Work to complete
Reading the listing below, restate each entry exactly as written.

Materials provided
━━━

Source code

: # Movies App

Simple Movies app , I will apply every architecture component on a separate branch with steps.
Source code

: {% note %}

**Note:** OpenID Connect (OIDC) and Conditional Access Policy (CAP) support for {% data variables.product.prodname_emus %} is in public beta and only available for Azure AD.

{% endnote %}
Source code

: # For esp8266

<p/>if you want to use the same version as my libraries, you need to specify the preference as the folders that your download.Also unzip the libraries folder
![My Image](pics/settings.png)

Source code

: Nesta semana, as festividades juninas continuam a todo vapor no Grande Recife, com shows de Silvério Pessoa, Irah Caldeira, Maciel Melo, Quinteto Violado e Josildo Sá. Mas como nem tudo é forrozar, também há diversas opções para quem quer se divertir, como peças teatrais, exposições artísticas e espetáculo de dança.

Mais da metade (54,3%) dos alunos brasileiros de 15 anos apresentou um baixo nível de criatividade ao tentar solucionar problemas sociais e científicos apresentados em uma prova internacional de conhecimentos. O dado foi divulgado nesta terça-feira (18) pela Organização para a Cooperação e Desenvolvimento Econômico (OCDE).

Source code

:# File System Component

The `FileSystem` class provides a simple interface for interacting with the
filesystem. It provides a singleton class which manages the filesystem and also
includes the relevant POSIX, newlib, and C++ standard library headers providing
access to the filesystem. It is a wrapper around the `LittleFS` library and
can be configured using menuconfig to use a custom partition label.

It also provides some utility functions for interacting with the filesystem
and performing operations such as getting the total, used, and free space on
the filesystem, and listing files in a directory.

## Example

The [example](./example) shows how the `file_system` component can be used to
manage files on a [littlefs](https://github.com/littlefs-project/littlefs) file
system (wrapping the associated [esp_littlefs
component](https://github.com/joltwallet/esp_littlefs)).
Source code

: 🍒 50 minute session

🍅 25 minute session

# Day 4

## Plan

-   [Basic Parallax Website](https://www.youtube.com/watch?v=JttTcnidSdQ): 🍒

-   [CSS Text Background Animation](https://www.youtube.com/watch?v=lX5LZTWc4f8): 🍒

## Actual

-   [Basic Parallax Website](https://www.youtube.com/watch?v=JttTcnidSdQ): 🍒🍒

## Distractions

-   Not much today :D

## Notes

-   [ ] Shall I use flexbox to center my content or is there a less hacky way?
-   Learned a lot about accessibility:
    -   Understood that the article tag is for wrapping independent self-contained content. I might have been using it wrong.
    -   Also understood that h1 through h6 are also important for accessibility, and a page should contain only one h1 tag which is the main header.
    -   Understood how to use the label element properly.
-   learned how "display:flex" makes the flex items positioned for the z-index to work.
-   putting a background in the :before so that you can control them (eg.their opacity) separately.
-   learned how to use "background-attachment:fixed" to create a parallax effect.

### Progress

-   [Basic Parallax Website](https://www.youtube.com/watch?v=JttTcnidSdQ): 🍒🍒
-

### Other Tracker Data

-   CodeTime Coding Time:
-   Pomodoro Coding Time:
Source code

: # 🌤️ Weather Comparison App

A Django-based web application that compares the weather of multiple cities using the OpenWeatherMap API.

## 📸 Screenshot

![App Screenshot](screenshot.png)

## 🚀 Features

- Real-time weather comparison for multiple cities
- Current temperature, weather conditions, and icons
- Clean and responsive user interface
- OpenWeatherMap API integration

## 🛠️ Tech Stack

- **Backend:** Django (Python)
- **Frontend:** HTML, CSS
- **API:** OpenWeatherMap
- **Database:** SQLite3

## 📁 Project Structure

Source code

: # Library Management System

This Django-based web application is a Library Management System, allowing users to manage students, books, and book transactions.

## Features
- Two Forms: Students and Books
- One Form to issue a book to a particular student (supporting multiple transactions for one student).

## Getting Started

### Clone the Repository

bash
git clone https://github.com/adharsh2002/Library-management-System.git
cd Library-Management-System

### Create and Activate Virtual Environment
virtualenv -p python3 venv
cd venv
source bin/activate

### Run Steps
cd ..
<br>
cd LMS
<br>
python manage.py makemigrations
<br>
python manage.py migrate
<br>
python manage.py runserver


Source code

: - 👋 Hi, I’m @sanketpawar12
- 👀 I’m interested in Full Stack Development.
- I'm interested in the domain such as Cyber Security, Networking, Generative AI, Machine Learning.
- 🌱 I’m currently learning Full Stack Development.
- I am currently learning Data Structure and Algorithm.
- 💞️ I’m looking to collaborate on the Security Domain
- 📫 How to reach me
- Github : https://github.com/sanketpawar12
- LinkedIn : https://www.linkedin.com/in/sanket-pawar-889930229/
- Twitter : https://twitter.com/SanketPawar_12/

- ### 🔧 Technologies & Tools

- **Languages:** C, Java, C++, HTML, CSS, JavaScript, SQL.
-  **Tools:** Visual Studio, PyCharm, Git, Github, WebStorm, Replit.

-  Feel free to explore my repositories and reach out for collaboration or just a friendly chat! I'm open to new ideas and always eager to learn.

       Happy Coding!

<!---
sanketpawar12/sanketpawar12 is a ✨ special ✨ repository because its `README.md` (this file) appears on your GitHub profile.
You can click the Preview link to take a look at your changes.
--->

━━━

Final answer
Source code

: # Movies App

Simple Movies app , I will apply every architecture component on a separate branch with steps.
Source code

: {% note %}

**Note:** OpenID Connect (OIDC) and Conditional Access Policy (CAP) support for {% data variables.product.prodname_emus %} is in public beta and only available for Azure AD.

{% endnote %}
Source code

: # For esp8266

<p/>if you want to use the same version as my libraries, you need to specify the preference as the folders that your download.Also unzip the libraries folder
![My Image](pics/settings.png)

Source code

: Nesta semana, as festividades juninas continuam a todo vapor no Grande Recife, com shows de Silvério Pessoa, Irah Caldeira, Maciel Melo, Quinteto Violado e Josildo Sá. Mas como nem tudo é forrozar, também há diversas opções para quem quer se divertir, como peças teatrais, exposições artísticas e espetáculo de dança.

Mais da metade (54,3%) dos alunos brasileiros de 15 anos apresentou um baixo nível de criatividade ao tentar solucionar problemas sociais e científicos apresentados em uma prova internacional de conhecimentos. O dado foi divulgado nesta terça-feira (18) pela Organização para a Cooperação e Desenvolvimento Econômico (OCDE).

Source code

:# File System Component

The `FileSystem` class provides a simple interface for interacting with the
filesystem. It provides a singleton class which manages the filesystem and also
includes the relevant POSIX, newlib, and C++ standard library headers providing
access to the filesystem. It is a wrapper around the `LittleFS` library and
can be configured using menuconfig to use a custom partition label.

It also provides some utility functions for interacting with the filesystem
and performing operations such as getting the total, used, and free space on
the filesystem, and listing files in a directory.

## Example

The [example](./example) shows how the `file_system` component can be used to
manage files on a [littlefs](https://github.com/littlefs-project/littlefs) file
system (wrapping the associated [esp_littlefs
component](https://github.com/joltwallet/esp_littlefs)).
Source code

: 🍒 50 minute session

🍅 25 minute session

# Day 4

## Plan

-   [Basic Parallax Website](https://www.youtube.com/watch?v=JttTcnidSdQ): 🍒

-   [CSS Text Background Animation](https://www.youtube.com/watch?v=lX5LZTWc4f8): 🍒

## Actual

-   [Basic Parallax Website](https://www.youtube.com/watch?v=JttTcnidSdQ): 🍒🍒

## Distractions

-   Not much today :D

## Notes

-   [ ] Shall I use flexbox to center my content or is there a less hacky way?
-   Learned a lot about accessibility:
    -   Understood that the article tag is for wrapping independent self-contained content. I might have been using it wrong.
    -   Also understood that h1 through h6 are also important for accessibility, and a page should contain only one h1 tag which is the main header.
    -   Understood how to use the label element properly.
-   learned how "display:flex" makes the flex items positioned for the z-index to work.
-   putting a background in the :before so that you can control them (eg.their opacity) separately.
-   learned how to use "background-attachment:fixed" to create a parallax effect.

### Progress

-   [Basic Parallax Website](https://www.youtube.com/watch?v=JttTcnidSdQ): 🍒🍒
-

### Other Tracker Data

-   CodeTime Coding Time:
-   Pomodoro Coding Time:
Source code

: # 🌤️ Weather Comparison App

A Django-based web application that compares the weather of multiple cities using the OpenWeatherMap API.

## 📸 Screenshot

![App Screenshot](screenshot.png)

## 🚀 Features

- Real-time weather comparison for multiple cities
- Current temperature, weather conditions, and icons
- Clean and responsive user interface
- OpenWeatherMap API integration

## 🛠️ Tech Stack

- **Backend:** Django (Python)
- **Frontend:** HTML, CSS
- **API:** OpenWeatherMap
- **Database:** SQLite3

## 📁 Project Structure

Source code

: # Library Management System

This Django-based web application is a Library Management System, allowing users to manage students, books, and book transactions.

## Features
- Two Forms: Students and Books
- One Form to issue a book to a particular student (supporting multiple transactions for one student).

## Getting Started

### Clone the Repository

bash
git clone https://github.com/adharsh2002/Library-management-System.git
cd Library-Management-System

### Create and Activate Virtual Environment
virtualenv -p python3 venv
cd venv
source bin/activate

### Run Steps
cd ..
<br>
cd LMS
<br>
python manage.py makemigrations
<br>
python manage.py migrate
<br>
python manage.py runserver


Source code

: - 👋 Hi, I’m @sanketpawar12
- 👀 I’m interested in Full Stack Development.
- I'm interested in the domain such as Cyber Security, Networking, Generative AI, Machine Learning.
- 🌱 I’m currently learning Full Stack Development.
- I am currently learning Data Structure and Algorithm.
- 💞️ I’m looking to collaborate on the Security Domain
- 📫 How to reach me
- Github : https://github.com/sanketpawar12
- LinkedIn : https://www.linkedin.com/in/sanket-pawar-889930229/
- Twitter : https://twitter.com/SanketPawar_12/

- ### 🔧 Technologies & Tools

- **Languages:** C, Java, C++, HTML, CSS, JavaScript, SQL.
-  **Tools:** Visual Studio, PyCharm, Git, Github, WebStorm, Replit.

-  Feel free to explore my repositories and reach out for collaboration or just a friendly chat! I'm open to new ideas and always eager to learn.

       Happy Coding!

<!---
sanketpawar12/sanketpawar12 is a ✨ special ✨ repository because its `README.md` (this file) appears on your GitHub profile.
You can click the Preview link to take a look at your changes.
--->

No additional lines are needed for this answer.